Бу-бу-бу-бу! — убеждал в чем-то мужчина.

Ну, ты! — говорила девица. — Руками-то не шуруй! Вот женишься — и будешь шуровать!

Наступила ночь — и влюбленные притихли.

Тогда из близлежащего частного сектора прибежала собака. Пару раз собака гавкнула басом, прочищая горло, а затем залаяла звонко и безостановочно. Видимо, она задалась целью побить какой-нибудь собачий рекорд по продолжительности лая.

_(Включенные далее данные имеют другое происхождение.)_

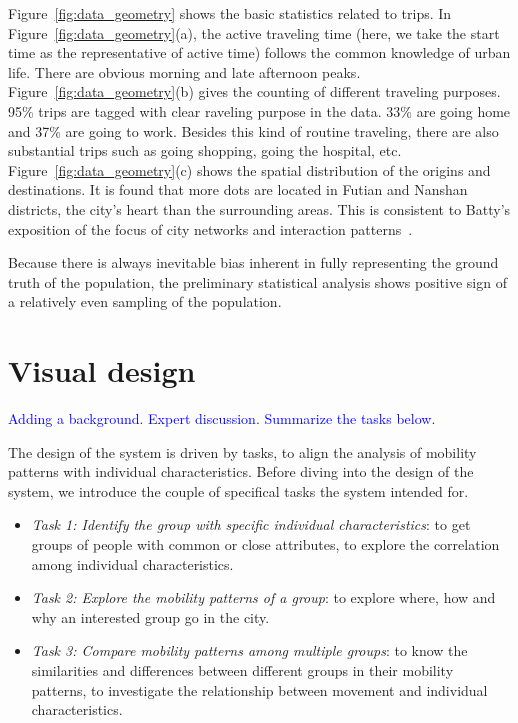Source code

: Figure~\ref{fig:data_geometry} shows the basic statistics related to trips. In Figure~\ref{fig:data_geometry}(a), the active traveling time (here, we take the start time as the representative of active time) follows the common knowledge of urban life. There are obvious morning and late afternoon peaks. Figure~\ref{fig:data_geometry}(b) gives the counting of different traveling purposes. 95\% trips are tagged with clear raveling purpose in the data. 33\% are going home and 37\% are going to work. Besides this kind of routine traveling, there are also substantial trips such as going shopping, going the hospital, etc. Figure~\ref{fig:data_geometry}(c) shows the spatial distribution of the origins and destinations. It is found that more dots are located in Futian and Nanshan districts, the city's heart than the surrounding areas. This is consistent to Batty's exposition of the focus of city networks and interaction patterns~\citep{batty2013new}.



Because there is always inevitable bias inherent in fully representing the ground truth of the population, the preliminary statistical analysis shows positive sign of a relatively even sampling of the population.


\section{Visual design}

\textcolor{blue}{Adding a background. Expert discussion. Summarize the tasks below.}

The design of the system is driven by tasks, to align the analysis of mobility patterns with individual characteristics. Before diving into the design of the system, we introduce the couple of specifical tasks the system intended for.

\begin{itemize}
\item \textit{Task 1: Identify the group with specific individual characteristics}: to get groups of people with common or close attributes, to explore the correlation among individual characteristics.
\item \textit{Task 2: Explore the mobility patterns of a group}: to explore where, how and why an interested group go in the city.
\item \textit{Task 3: Compare mobility patterns among multiple groups}: to know the similarities and differences between different groups in their mobility patterns, to investigate the relationship between movement and individual characteristics.
\end{itemize}

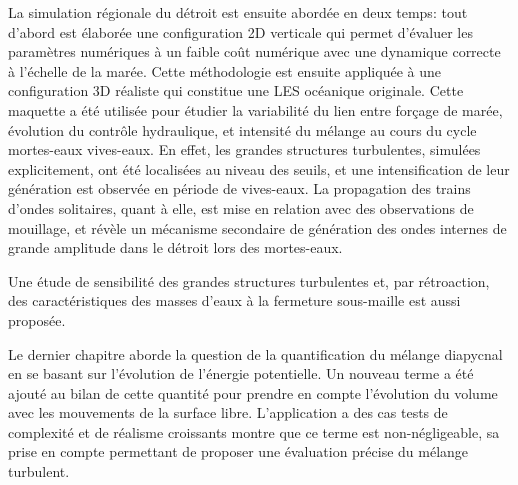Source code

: \documentclass[a4paper,12pt,notitlepage,twoside]{report}
\numberwithin{equation}{section}
\begin{document}
La simulation régionale du détroit est ensuite abordée en deux temps: tout d'abord est élaborée une configuration 2D verticale qui permet d'évaluer les paramètres numériques à un faible coût numérique avec une dynamique correcte à l’échelle de la marée. Cette méthodologie est ensuite appliquée à une configuration 3D réaliste qui constitue une  LES océanique originale. Cette maquette a été utilisée pour étudier la variabilité du lien entre forçage de marée, évolution du contrôle hydraulique, et intensité du mélange au cours du cycle mortes-eaux vives-eaux. En effet, les grandes structures turbulentes, simulées explicitement, ont été localisées au niveau des seuils, et une intensification de leur génération est observée en période de vives-eaux. La propagation des trains d’ondes solitaires, quant à elle, est mise en relation avec des observations de mouillage, et révèle un mécanisme secondaire de génération des ondes internes de grande amplitude dans le détroit lors des mortes-eaux. 

Une étude de sensibilité des grandes structures turbulentes et, par rétroaction, des caractéristiques des masses d’eaux à la fermeture sous-maille est aussi proposée.

Le dernier chapitre aborde la question de la quantification du mélange diapycnal en se basant sur l'évolution de l'énergie potentielle. Un nouveau terme a été ajouté au bilan de cette quantité pour prendre en compte l’évolution du volume avec les mouvements de la surface libre. L’application a des cas tests de complexité et de réalisme croissants montre que ce terme est non-négligeable, sa prise en compte permettant de proposer une évaluation précise du mélange turbulent.
\end{document}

Я кинул в нее бутылкой из-под кефира.

Собака с визгом убежала в частный сектор и через пять минут вернулась в сопровождении целой шайки своих приятелей.

Бутылок больше не было.

Я накрыл голову подушкой, положил сверху годовую подшивку «Экономической газеты» и так попытался заснуть.

(«Окна во двор», 1971)

 

Оговорюсь: первые рассказы Самохина 60-х годов вполне анекдотичны. Здесь основной акцент был сделан на комичность положения, ситуации. И останься он в этом русле — действительно превратился бы в типичного юмориста. Но вместо смешных придумок Н. Я. очень скоро перешел на «случаи из жизни», то есть реальные, известные ему истории, но рассказанные по-своему, с акцентом на едва заметные забавные детали. В результате они получили особенный оттенок звучания.

 

Дядя Сеня! — крикнул Венька, стукнув кулаком в дверь. — Живой ты там?! Нашел я Леху-то… Только он за так не берется. Говорит: литр поставит — открою. Ты как — согласен? Мы бы сейчас тогда сбегали — взяли пока на свои.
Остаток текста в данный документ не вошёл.